We wrote once about the public nature of the Facebook wall. "So you're saying I shouldn't profess my undying love for you there?" you joked. My inner inveterate smart-ass turned the discussion to a zombie Ralph Waldo Emerson, while you insisted "When I said 'undying', I didn't mean me: I would never want to live forever." I differed the ascii affection for humor, a reasonable trade on any day for me, although today it feels like a cut-rate bargain I would love to take back. "It is one of the blessings of old friends that you can afford to be stupid with them," said Emerson (not the zombie one).

I wrote to you "I'd love you to meet my wife, there's a lot of you in her. And you'd love each other, or hate each other, still proving my point." You were flattered at the notion, and I will always wish you could meet. You'd be proud of me, I know. You'd be proud of me for not falling for all the bullshit we talked so much about during our long rides between the mountain tops, talking about how the world, our futures, and how relationships should be.

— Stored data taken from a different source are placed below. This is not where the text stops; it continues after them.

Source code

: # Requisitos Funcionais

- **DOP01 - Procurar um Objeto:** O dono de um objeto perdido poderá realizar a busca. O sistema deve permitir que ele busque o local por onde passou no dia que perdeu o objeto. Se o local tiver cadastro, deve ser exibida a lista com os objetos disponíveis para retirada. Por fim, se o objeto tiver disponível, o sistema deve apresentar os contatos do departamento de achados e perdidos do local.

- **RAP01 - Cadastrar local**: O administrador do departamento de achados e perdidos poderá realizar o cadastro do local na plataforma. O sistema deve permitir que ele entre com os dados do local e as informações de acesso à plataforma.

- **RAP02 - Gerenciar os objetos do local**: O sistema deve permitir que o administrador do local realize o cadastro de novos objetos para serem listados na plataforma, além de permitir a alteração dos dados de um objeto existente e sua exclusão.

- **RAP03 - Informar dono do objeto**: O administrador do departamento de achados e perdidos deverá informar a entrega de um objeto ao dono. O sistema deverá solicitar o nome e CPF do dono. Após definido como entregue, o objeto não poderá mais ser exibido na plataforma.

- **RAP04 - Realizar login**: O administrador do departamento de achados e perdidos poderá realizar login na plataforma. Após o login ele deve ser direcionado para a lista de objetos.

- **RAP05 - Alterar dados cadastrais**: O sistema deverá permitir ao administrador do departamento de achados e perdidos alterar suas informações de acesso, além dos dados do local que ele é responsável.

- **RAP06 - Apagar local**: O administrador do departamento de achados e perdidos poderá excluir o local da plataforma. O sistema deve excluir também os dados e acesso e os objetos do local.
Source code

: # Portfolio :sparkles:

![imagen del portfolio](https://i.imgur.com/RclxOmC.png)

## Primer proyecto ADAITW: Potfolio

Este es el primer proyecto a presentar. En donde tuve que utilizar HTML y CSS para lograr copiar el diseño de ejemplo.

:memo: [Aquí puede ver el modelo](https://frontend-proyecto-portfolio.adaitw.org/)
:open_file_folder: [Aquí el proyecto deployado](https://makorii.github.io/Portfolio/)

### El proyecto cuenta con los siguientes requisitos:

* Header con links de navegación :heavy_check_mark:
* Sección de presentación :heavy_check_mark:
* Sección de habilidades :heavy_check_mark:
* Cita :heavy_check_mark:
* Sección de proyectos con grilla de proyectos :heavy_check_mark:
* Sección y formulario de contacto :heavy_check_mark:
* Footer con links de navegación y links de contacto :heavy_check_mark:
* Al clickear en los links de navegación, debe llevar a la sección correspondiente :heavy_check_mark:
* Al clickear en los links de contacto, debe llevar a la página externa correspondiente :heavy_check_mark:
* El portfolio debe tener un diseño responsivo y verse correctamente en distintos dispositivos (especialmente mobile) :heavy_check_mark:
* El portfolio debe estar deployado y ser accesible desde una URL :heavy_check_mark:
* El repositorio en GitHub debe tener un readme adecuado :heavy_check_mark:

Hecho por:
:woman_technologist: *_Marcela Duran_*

About six months ago you wrote on your wall about feeling hurt and betrayed. I answered, much like my seventeen year old self would, in song:

I see you're blue today
Clowns crapped on your parade

The whole world sees

Nothing at all

I raced to capture the song in all it's scruffy demo one-take splendor, and messsaged a link to you via Facebook. "Twenty-seven years since I've gotten a song from you! Forgot how they make me smile," you said.

"This is what Facebook sounds like," I said. "Hope you're feeling less wall-ful."

"Just a really really bad day, new relationships are bound to have a few."

"If you post about something more mundane, like a stomach virus, I'll write another, ok?" I offered.

"Okie-dokie."


Our last online asynchronous moment together: a shared giggle with a touch of either existential irony or your simple nod to me and my still latent disco ambitions, a simple "like", on an Elizabethean version of "Stayin' Alive."

But you didn't. You're gone now, Dorothy. And when the drumbeat stops the silence isn't peace. It's just the empty air where your laughter once lived.